Heylala's Blah, Blah, Blah

How happy is the blameless vestal's lot! The world forgetting, by the world forgot. Eternal sunshine of the spotless mind! Each pray'r accepted, and each wish resign'd. No, fly me, fly me, far as pole from pole; Rise Alps between us! and whole oceans roll! Ah, come not, write not, think not once of me, Nor share one pang of all I felt for thee. An excerpt from "Eloisa to Abelard" by Alexander Pope

Thursday, April 13, 2006

Hiding In The Closet

When was the last time you let a visitor at your house check out your closets? Many times in preparation for company we cram everything in our closets just to hide all the things we have no idea what to do with. The things that just hang around the house that have no real place. I recently had a friend over and opened my closet to reveal how many pairs of shoes I had. I’m no Amelda Marcus, but I like my shoes. The thing is that a pink pair of shoes changed my life. Isn’t it funny that something as simple and common as shoes can make an alteration in the way you live your life?

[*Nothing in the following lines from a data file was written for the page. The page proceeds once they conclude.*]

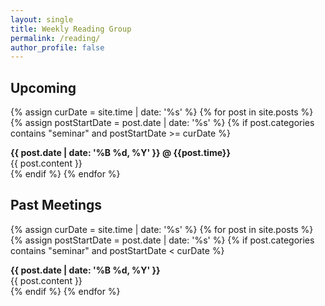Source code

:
 ```yaml
---
layout: single
title: Weekly Reading Group
permalink: /reading/
author_profile: false
---
```


## Upcoming

<section class="page__content cf">

{% assign curDate = site.time | date: '%s' %}
{% for post in site.posts %}
  {% assign postStartDate = post.date | date: '%s' %}
  {% if post.categories contains "seminar" and postStartDate >= curDate %}
    <div class="news">
    <i class="fa {{post.logo}}"></i> <b> {{ post.date | date: '%B %d, %Y' }} @ {{post.time}} </b>
	<br>
    {{ post.content }}
    </div>
  {% endif %}
  {% endfor %}
  
</section>
  

## Past Meetings

<section class="page__content cf">

{% assign curDate = site.time | date: '%s' %}
{% for post in site.posts %}
  {% assign postStartDate = post.date | date: '%s' %}
  {% if post.categories contains "seminar" and postStartDate < curDate %}
    <div class="news">
    <i class="fa {{post.logo}}"></i> <b> {{ post.date | date: '%B %d, %Y' }} </b> <br>
    {{ post.content }}
    </div>
  {% endif %}
{% endfor %}

</section>
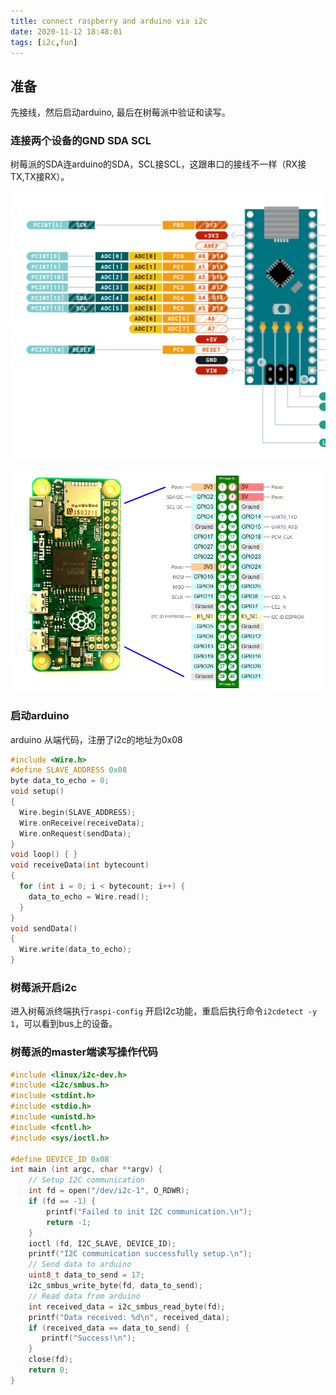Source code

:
 ```yaml
---
title: connect raspberry and arduino via i2c
date: 2020-11-12 18:48:01
tags: [i2c,fun]
---
```


## 准备
先接线，然后启动arduino, 最后在树莓派中验证和读写。

### 连接两个设备的GND SDA SCL
树莓派的SDA连arduino的SDA，SCL接SCL，这跟串口的接线不一样（RX接TX,TX接RX）。

![alt text](img/arduino_nano_sda_scl_pins.png)

![alt text](img/raspberry_pi_zerow_sda_scl_pins.png)

### 启动arduino

arduino 从端代码，注册了i2c的地址为0x08

```c
#include <Wire.h>
#define SLAVE_ADDRESS 0x08
byte data_to_echo = 0;
void setup()
{
  Wire.begin(SLAVE_ADDRESS);
  Wire.onReceive(receiveData);
  Wire.onRequest(sendData);
}
void loop() { }
void receiveData(int bytecount)
{
  for (int i = 0; i < bytecount; i++) {
    data_to_echo = Wire.read();
  }
}
void sendData()
{
  Wire.write(data_to_echo);
}
```

### 树莓派开启i2c
进入树莓派终端执行`raspi-config` 开启I2c功能，重启后执行命令`i2cdetect -y 1`，可以看到bus上的设备。

### 树莓派的master端读写操作代码

```c
#include <linux/i2c-dev.h>
#include <i2c/smbus.h>
#include <stdint.h>
#include <stdio.h>
#include <unistd.h>
#include <fcntl.h>
#include <sys/ioctl.h>

#define DEVICE_ID 0x08
int main (int argc, char **argv) {
    // Setup I2C communication
    int fd = open("/dev/i2c-1", O_RDWR);
    if (fd == -1) {
        printf("Failed to init I2C communication.\n");
        return -1;
    }
    ioctl (fd, I2C_SLAVE, DEVICE_ID);
    printf("I2C communication successfully setup.\n");
    // Send data to arduino
    uint8_t data_to_send = 17;
    i2c_smbus_write_byte(fd, data_to_send);
    // Read data from arduino
    int received_data = i2c_smbus_read_byte(fd);
    printf("Data received: %d\n", received_data);
    if (received_data == data_to_send) {
       printf("Success!\n");
    }
    close(fd);
    return 0;
}
```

A couple of years ago my friend Shelli challenged me with pink shoes. She claimed you just feel and act differently wearing them. I was quite intrigued with her idea, so I decided to try it. I’ve always liked shoes, but if they weren’t black I didn’t really have an interest in them. So, I took the pink shoe challenge and have never looked back. The only time I wore boring shoes was over the past six months due to doctors orders to wear flats for my broken foot. Ok, I am a rebel and snuck my heels in every once in a while. I got a great pair of Kate Spades that get both the women and men talking. They are fierce! Those of you who have seen them know what I am talking about.

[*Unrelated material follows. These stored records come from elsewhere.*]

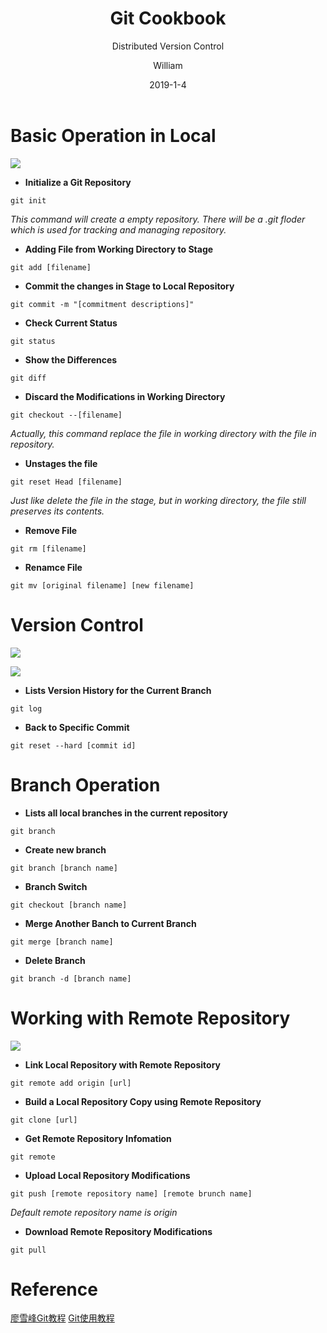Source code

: ﻿---
layout:     post
title:      Git Cookbook
subtitle:   Distributed Version Control
date:       2019-1-4
author:     William
header-img: img/post-bg-universe.jpg
catalog: true
tags:
    - git
    - github
---
<script type="text/x-mathjax-config">
  MathJax.Hub.Config({
    tex2jax: { 
      inlineMath: [['$','$'], ['\\(','\\)']],
      processEscapes: true
    }
  });
  </script>
<script type="text/javascript" async
  src="https://cdnjs.cloudflare.com/ajax/libs/mathjax/2.7.5/MathJax.js?config=TeX-MML-AM_CHTML">
</script>

# Basic Operation in Local

![](http://ww1.sinaimg.cn/large/83d6b255gy1fyuhn4e329j20cq06iaa8.jpg)

* **Initialize a Git Repository**
```
git init
```
*This command will create a empty repository. There will be a .git floder which is used for tracking and managing repository.*

* **Adding File from Working Directory to Stage**
```
git add [filename]
```

* **Commit the changes in Stage to Local Repository**
```
git commit -m "[commitment descriptions]"
```
* **Check Current Status**
```
git status
```
* **Show the Differences**
```
git diff
```
* **Discard the Modifications in Working Directory**
```
git checkout --[filename]
```
*Actually, this command replace the file in working directory with the file in repository.*

* **Unstages the file**
```
git reset Head [filename]
```
*Just like delete the file in the stage, but in working directory, the file still preserves its contents.*

* **Remove File**
```
git rm [filename]
```

* **Renamce File**
```
git mv [original filename] [new filename]
```


# Version Control
![](http://ww1.sinaimg.cn/large/83d6b255gy1fyullxubj1j206j04iq2t.jpg)

![](http://ww1.sinaimg.cn/large/83d6b255gy1fyulm52fysj206j04iwed.jpg)

* **Lists Version History for the Current Branch**
```
git log
```

* **Back to Specific Commit**
```
git reset --hard [commit id]
```

# Branch Operation

* **Lists all local branches in the current repository**
```
git branch
```

* **Create new branch**
```
git branch [branch name]
```

* **Branch Switch**
```
git checkout [branch name]
```

* **Merge Another Banch to Current Branch**
```
git merge [branch name]
```

* **Delete Branch**
```
git branch -d [branch name]
```

# Working with Remote Repository
![](http://ww1.sinaimg.cn/large/83d6b255gy1fyulxdbewvj20vt0crtah.jpg)

* **Link Local Repository with Remote Repository**
```
git remote add origin [url]
```

* **Build a Local Repository Copy using Remote Repository**
```
git clone [url]
```

* **Get Remote Repository Infomation**
```
git remote 
```

* **Upload Local Repository Modifications**
```
git push [remote repository name] [remote brunch name]
```
*Default remote repository name is origin*

* **Download Remote Repository Modifications**
```
git pull
```

# Reference
[廖雪峰Git教程](https://www.liaoxuefeng.com/wiki/0013739516305929606dd18361248578c67b8067c8c017b000)
[Git使用教程](https://blog.csdn.net/qq_36150631/article/details/81038485)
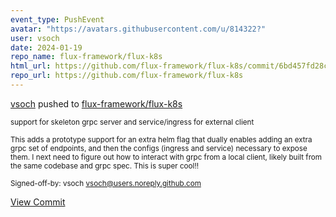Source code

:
 ```yaml
---
event_type: PushEvent
avatar: "https://avatars.githubusercontent.com/u/814322?"
user: vsoch
date: 2024-01-19
repo_name: flux-framework/flux-k8s
html_url: https://github.com/flux-framework/flux-k8s/commit/6bd457fd28c0047fa404a454afb535eb82e44293
repo_url: https://github.com/flux-framework/flux-k8s
---
```


<a href='https://github.com/vsoch' target='_blank'>vsoch</a> pushed to <a href='https://github.com/flux-framework/flux-k8s' target='_blank'>flux-framework/flux-k8s</a>

<small>support for skeleton grpc server and service/ingress for external client

This adds a prototype support for an extra helm flag that
dually enables adding an extra grpc set of endpoints, and then
the configs (ingress and service) necessary to expose them.
I next need to figure out how to interact with grpc from
a local client, likely built from the same codebase and grpc
spec. This is super cool!!

Signed-off-by: vsoch <vsoch@users.noreply.github.com></small>

<a href='https://github.com/flux-framework/flux-k8s/commit/6bd457fd28c0047fa404a454afb535eb82e44293' target='_blank'>View Commit</a>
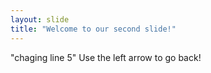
 ```yaml
---
layout: slide
title: "Welcome to our second slide!"
---
```

"chaging line 5"
Use the left arrow to go back!
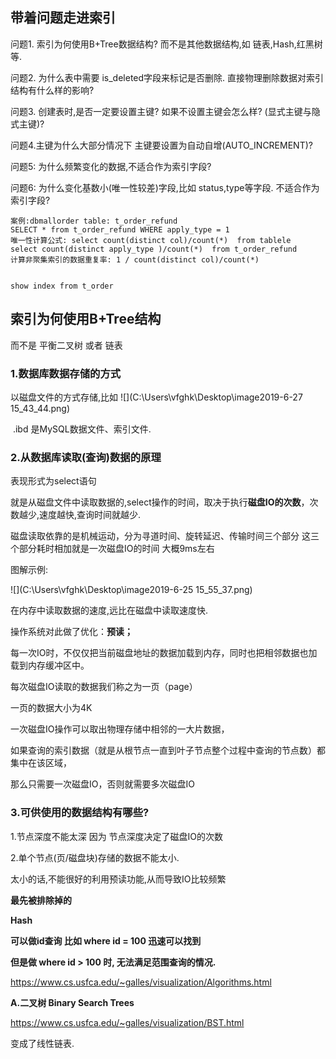 ## 带着问题走进索引

 

问题1. 索引为何使用B+Tree数据结构? 而不是其他数据结构,如 链表,Hash,红黑树等.

 

问题2. 为什么表中需要 is_deleted字段来标记是否删除. 直接物理删除数据对索引结构有什么样的影响?

 

问题3. 创建表时,是否一定要设置主键? 如果不设置主键会怎么样? (显式主键与隐式主键)?

 

问题4.主键为什么大部分情况下 主键要设置为自动自增(AUTO_INCREMENT)?

 

问题5: 为什么频繁变化的数据,不适合作为索引字段?

 

问题6: 为什么变化基数小(唯一性较差)字段,比如 status,type等字段. 不适合作为索引字段?  

```
案例:dbmallorder table: t_order_refund 
SELECT * from t_order_refund WHERE apply_type = 1
唯一性计算公式: select count(distinct col)/count(*)  from tablele
select count(distinct apply_type )/count(*)  from t_order_refund
计算非聚集索引的数据重复率: 1 / count(distinct col)/count(*)
 
 
show index from t_order
```

## 索引为何使用B+Tree结构

而不是 平衡二叉树 或者 链表

### **1.数据库数据存储的方式**

以磁盘文件的方式存储,比如
 ![](C:\Users\vfghk\Desktop\image2019-6-27 15_43_44.png)

  

​    .ibd 是MySQL数据文件、索引文件.

 

### **2.从数据库读取(查询)数据的原理**

表现形式为select语句

就是从磁盘文件中读取数据的,select操作的时间，取决于执行**磁盘IO的次数**，次数越少,速度越快,查询时间就越少.

磁盘读取依靠的是机械运动，分为寻道时间、旋转延迟、传输时间三个部分 这三个部分耗时相加就是一次磁盘IO的时间 大概9ms左右

图解示例:


![](C:\Users\vfghk\Desktop\image2019-6-25 15_55_37.png)



在内存中读取数据的速度,远比在磁盘中读取速度快.

操作系统对此做了优化：**预读；**

每一次IO时，不仅仅把当前磁盘地址的数据加载到内存，同时也把相邻数据也加载到内存缓冲区中。

每次磁盘IO读取的数据我们称之为一页（page）

一页的数据大小为4K 



一次磁盘IO操作可以取出物理存储中相邻的一大片数据，

如果查询的索引数据（就是从根节点一直到叶子节点整个过程中查询的节点数）都集中在该区域，

那么只需要一次磁盘IO，否则就需要多次磁盘IO



### **3.可供使用的数据结构有哪些?**

1.节点深度不能太深  因为 节点深度决定了磁盘IO的次数

2.单个节点(页/磁盘块)存储的数据不能太小. 

  太小的话,不能很好的利用预读功能,从而导致IO比较频繁



**最先被排除掉的**

**Hash** 

**可以做id查询 比如 where id = 100 迅速可以找到**

**但是做 where id > 100 时, 无法满足范围查询的情况.**

https://www.cs.usfca.edu/~galles/visualization/Algorithms.html

**A.二叉树 Binary Search Trees**

 

https://www.cs.usfca.edu/~galles/visualization/BST.html

 

 

变成了线性链表.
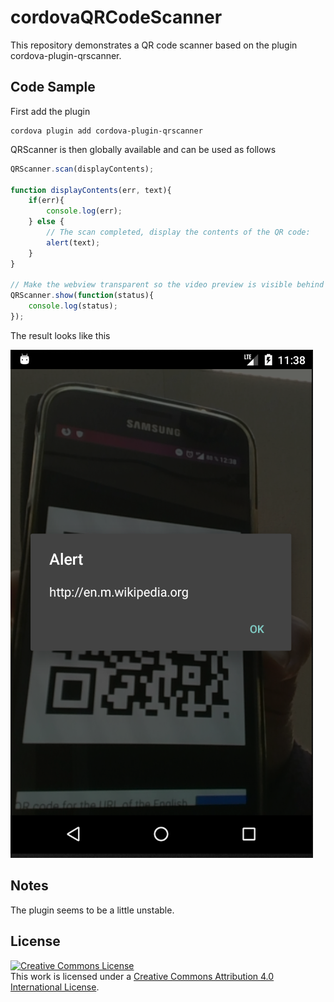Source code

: # cordovaQRCodeScanner
This repository demonstrates a QR code scanner based on the plugin cordova-plugin-qrscanner.

## Code Sample 

First add the plugin

```
cordova plugin add cordova-plugin-qrscanner
```

QRScanner is then globally available and can be used as follows

```js
QRScanner.scan(displayContents);

function displayContents(err, text){
    if(err){
        console.log(err);
    } else {
        // The scan completed, display the contents of the QR code:
        alert(text);
    }
}

// Make the webview transparent so the video preview is visible behind it.
QRScanner.show(function(status){
    console.log(status);
});
```

The result looks like this

![Cordova QR](https://github.com/benni1371/cordovaQRCodeScanner/blob/master/qr.png)

## Notes

The plugin seems to be a little unstable.

## License

<a rel="license" href="http://creativecommons.org/licenses/by/4.0/"><img alt="Creative Commons License" style="border-width:0" src="https://i.creativecommons.org/l/by/4.0/88x31.png" /></a><br />This work is licensed under a <a rel="license" href="http://creativecommons.org/licenses/by/4.0/">Creative Commons Attribution 4.0 International License</a>.
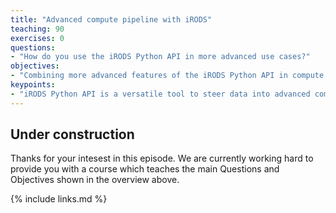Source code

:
 ```yaml
---
title: "Advanced compute pipeline with iRODS"
teaching: 90
exercises: 0
questions:
- "How do you use the iRODS Python API in more advanced use cases?"
objectives:
- "Combining more advanced features of the iRODS Python API in compute pipelines"
keypoints:
- "iRODS Python API is a versatile tool to steer data into advanced compute pipelines"
---
```


## Under construction

Thanks for your intesest in this episode. We are currently working hard to provide you with a course which teaches the main Questions and Objectives shown in the overview above.



{% include links.md %}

It’s true that certain shoes make you feel different. Shoes can say a lot about you. One of my aunts has always told me that when you are checking out men look at their watch and their shoes. There’s something to be said for that. I remember being with a group of gal pals once hanging out chatting about one of our friends. She was the type of woman that always wanted your approval and apologized for everything she said and did. It bothered me every time we had a conversation. I would tell her all the time just be who you are, say what you got to say and don’t apologize for it. One of the girls pointed out her shoes. Look at her shoes she said, they just aren’t fun. It was true. Her shoes symbolized her life. They were almost apologetic themselves.

Sandals make me feel sassy. I don’t know what it is about them. That’s how the whole closet thing got started. My friend asked me how many pair of sandals I owned. I didn’t really know so on a whim I said let’s go see. After checking out the shoes the next thing you know I was in the pantry and the fridge showing it all, the good, the bad and the ugly. The yucky parts. The unorganized, flawed parts. The imperfections. The things we try to hide. The things we don’t anyone to see. These dark places and spaces we are ashamed of. The things that we make excuses for. Yet, my friend didn’t blink an eye. No judgement. Nothing. Just ok. Some of this looks like my place. It was comforting to know I wasn’t the only person on the planet that had messy closets and enough cereal to feed an army in their pantry.

The whole showing of the closets and pantry was strange to me at first. I wondered what was I doing? Why I am just opening up everything and letting it be known? Maybe I should have just given an estimate on the number of sandals I owned and continued with the facade of perfection. The whole experience got me thinking. Why do we feel as if we have to be a certain way with people? What is the thinking behind having to be perfect people, with perfect houses? Isn’t it the flaws that make us who we are? Isn’t it the acceptance of the flaws in others that makes us better people and makes them more endearing? A big shout out to my friend who just accepts me and lets me be who I am. An imperfect girl with messy closets.

We hide behind fake smiles, baggy clothes and sassy sandals. We hide any type of imperfection on both the inside and outside. What are we afraid of? In a society that strives for perfection that they will never attain I can’t help but wonder why are we hiding in the closet?